LFW dataset train and test distribution

andergalvan · March 5, 2024, 1:58pm

Hello everyone,

I’m a bit new to PyTorch and I’d like to use the LFW dataset for a face recognition problem. I noticed that if there are images of a person in the training set, there are no images of that person in the test set (looking in each set how many images there are of each person). Am I doing something wrong? This is the code I have used:

train_data = datasets.LFWPeople(root=“data/LFW”, split=“train”, image_set=“original”, transform=ToTensor(), download=True)
train_counter = dict(Counter(train_data.targets))

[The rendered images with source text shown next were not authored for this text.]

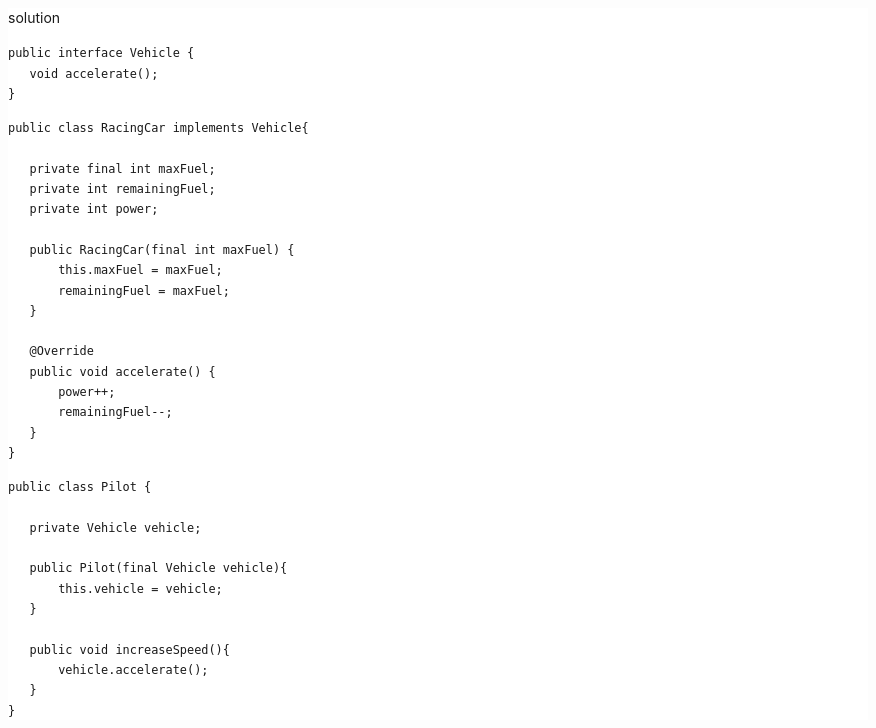 solution
```
public interface Vehicle {
   void accelerate();
}
```
```
public class RacingCar implements Vehicle{

   private final int maxFuel;
   private int remainingFuel;
   private int power;

   public RacingCar(final int maxFuel) {
       this.maxFuel = maxFuel;
       remainingFuel = maxFuel;
   }

   @Override
   public void accelerate() {
       power++;
       remainingFuel--;
   }
}
```
```
public class Pilot {

   private Vehicle vehicle;

   public Pilot(final Vehicle vehicle){
       this.vehicle = vehicle;
   }

   public void increaseSpeed(){
       vehicle.accelerate();
   }
}
```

test_data = datasets.LFWPeople(root=“data/LFW”, split=“test”, image_set=“original”, transform=ToTensor(), download=True)
test_counter = dict(Counter(test_data.targets))

Thank you in advanced!
Ander

melgor · October 18, 2024, 2:17pm

I know that it has been 8 months but here is the answer:
LFW data is designed not for a classification task, it is a face-retrieval task. It means that during test time your task is to build an index of known persons (from half of the dataset).
And second half of the dataset should be used as a query image.
Then you calculate the distance between a query and all persons in the gallery. You take the most similar image to a query and check if the query matches your query label.

Thanks to that protocol, classes during training and testing can be different, like in LFW.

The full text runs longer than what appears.